Après enquête, le certificat d’Everest a été retiré aux policiers – aucun alpiniste ne les a vus au-delà du camp de base – et ils ont été interdits d’ascension au Népal pour dix ans.

Pots-de-vin

509 clients, un record, ont payé et obtenu le permis de monter l’Everest cette année pour la traditionnelle saison de printemps. Pouvoir contempler la courbe de la Terre en se tenant sur la cime de 8.848m est un moment de gloire pour n’importe quel montagnard. Nombre d’entre eux font carrière en tant que conférenciers ou auteurs après leurs exploits sur le toit du monde.

Cependant l’inflation de grimpeurs a diminué le caractère exclusif de l’Everest et accru la pression à atteindre le sommet. « L’alpinisme n’a jamais été un sport compétitif, mais maintenant il y a tellement de pression à trouver un moyen d’être le premier dans quelque chose », explique le journaliste et alpiniste allemand Billi Bierling.

Cette année par exemple, le renommé alpiniste espagnol Kilian Jornet a revendiqué un record mondial de vitesse, largement diffusé par son équipe de communication, en atteignant le sommet de l’Everest en 26h depuis le camp de base inférieur côté tibétain sans recours à l’oxygène en bouteille ni corde fixe. Cette course doit maintenant être homologuée par les autorités compétentes.

Kilian Jornet - image d'archives
Kilian Jornet – image d’archives© AFP

La pression pour la réussite pousse certains grimpeurs à offrir des pots-de-vin pour obtenir leur certificat malgré une ascension avortée.

Dawa Steven Sherpa de la société Asian Trekking, l’un des plus anciens opérateurs dans l’Himalaya, rapporte ainsi à l’AFP que son entreprise s’est effectivement vu plusieurs fois proposer de l’argent – qu’elle a refusé. « On nous a fait l’offre mais ce serait idiot d’accepter », dit-il, « nous n’allons pas mettre en danger notre réputation pour un seul alpiniste ».

Balises GPS

La concurrence s’accentue entre les différentes compagnies d’expédition alors que de nouveaux entrants sur le marché cassent les prix.

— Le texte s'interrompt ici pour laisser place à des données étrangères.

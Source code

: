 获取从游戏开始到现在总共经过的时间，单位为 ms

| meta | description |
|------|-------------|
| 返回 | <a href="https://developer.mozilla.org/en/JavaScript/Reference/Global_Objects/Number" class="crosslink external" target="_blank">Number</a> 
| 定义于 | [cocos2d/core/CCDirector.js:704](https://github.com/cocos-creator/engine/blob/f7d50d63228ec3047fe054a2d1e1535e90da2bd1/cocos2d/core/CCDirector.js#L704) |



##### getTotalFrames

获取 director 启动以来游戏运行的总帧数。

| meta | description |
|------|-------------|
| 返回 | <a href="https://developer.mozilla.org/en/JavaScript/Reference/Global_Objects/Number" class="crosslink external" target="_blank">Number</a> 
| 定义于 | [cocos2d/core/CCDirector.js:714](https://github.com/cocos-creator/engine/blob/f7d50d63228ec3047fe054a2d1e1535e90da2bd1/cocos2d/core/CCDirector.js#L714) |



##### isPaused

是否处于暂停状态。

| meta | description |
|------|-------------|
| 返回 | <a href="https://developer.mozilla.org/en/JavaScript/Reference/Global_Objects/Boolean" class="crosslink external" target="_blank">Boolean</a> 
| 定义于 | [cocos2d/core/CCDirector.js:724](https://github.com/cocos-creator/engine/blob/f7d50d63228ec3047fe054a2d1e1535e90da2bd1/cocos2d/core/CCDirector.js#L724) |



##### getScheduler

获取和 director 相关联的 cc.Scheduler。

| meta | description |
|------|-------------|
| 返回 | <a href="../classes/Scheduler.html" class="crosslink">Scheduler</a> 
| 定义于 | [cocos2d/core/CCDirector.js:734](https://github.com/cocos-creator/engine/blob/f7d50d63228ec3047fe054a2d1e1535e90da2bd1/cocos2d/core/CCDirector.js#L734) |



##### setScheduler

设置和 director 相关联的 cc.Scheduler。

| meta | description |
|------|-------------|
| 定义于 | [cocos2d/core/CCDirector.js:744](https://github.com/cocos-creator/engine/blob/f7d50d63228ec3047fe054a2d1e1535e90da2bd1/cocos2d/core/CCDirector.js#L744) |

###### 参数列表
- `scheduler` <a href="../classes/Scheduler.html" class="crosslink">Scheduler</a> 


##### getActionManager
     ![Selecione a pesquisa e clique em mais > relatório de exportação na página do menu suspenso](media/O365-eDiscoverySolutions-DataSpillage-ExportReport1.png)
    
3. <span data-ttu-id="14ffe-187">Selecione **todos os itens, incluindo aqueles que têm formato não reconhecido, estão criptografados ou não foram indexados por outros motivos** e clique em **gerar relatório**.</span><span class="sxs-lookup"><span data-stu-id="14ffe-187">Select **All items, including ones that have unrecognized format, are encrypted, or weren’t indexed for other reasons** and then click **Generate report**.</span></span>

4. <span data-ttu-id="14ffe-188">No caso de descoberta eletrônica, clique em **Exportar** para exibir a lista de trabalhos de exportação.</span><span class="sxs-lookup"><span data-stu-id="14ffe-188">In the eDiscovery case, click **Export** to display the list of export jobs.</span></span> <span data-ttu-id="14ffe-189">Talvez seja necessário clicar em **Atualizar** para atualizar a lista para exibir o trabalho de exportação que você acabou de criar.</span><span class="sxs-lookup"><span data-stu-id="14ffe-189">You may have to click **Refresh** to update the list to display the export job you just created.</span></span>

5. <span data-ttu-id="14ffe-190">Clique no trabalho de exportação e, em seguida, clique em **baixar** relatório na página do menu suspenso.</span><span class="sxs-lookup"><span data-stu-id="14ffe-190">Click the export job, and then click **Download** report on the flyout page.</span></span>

D’après des informations circulant dans l’étroite communauté, cela pousserait des opérateurs à certifier l’ascension d’alpinistes qui ne sont pourtant pas arrivés au sommet afin d’afficher un bon taux de réussite de leurs clients.

« Si la pratique se répand, le gouvernement devrait agir », estime M. Sherpa.

Le système d’authentification comporte des failles, concède le directeur du département du tourisme du Népal qui accorde les certificats. Les autorités réfléchissent à équiper les aspirants à l’Everest d’une balise GPS – méthode qui peut elle aussi être aisément contournée en passant la balise à un autre alpiniste. « Nous ne nous attendons pas à ce que les alpinistes qui montent l’Everest mentent », explique Dinesh Bhattarai.

Historiquement, la parole donnée a toujours été gage de bonne foi dans l’alpinisme, surtout en l’absence de technologies adéquates. Mais l’époque et les moeurs ont changé.

« Si vous me dites que vous êtes arrivé au sommet, je vais vous croire. C’est vous qui devrez vivre avec ce mensonge », explique l’Allemand Billi Berling, qui gère désormais la base de données de référence des courses Himalayan Database.

« L’alpinisme était un monde honorable. Si maintenant on ne peut plus prendre les grimpeurs au mot, c’est triste », déplore-t-il.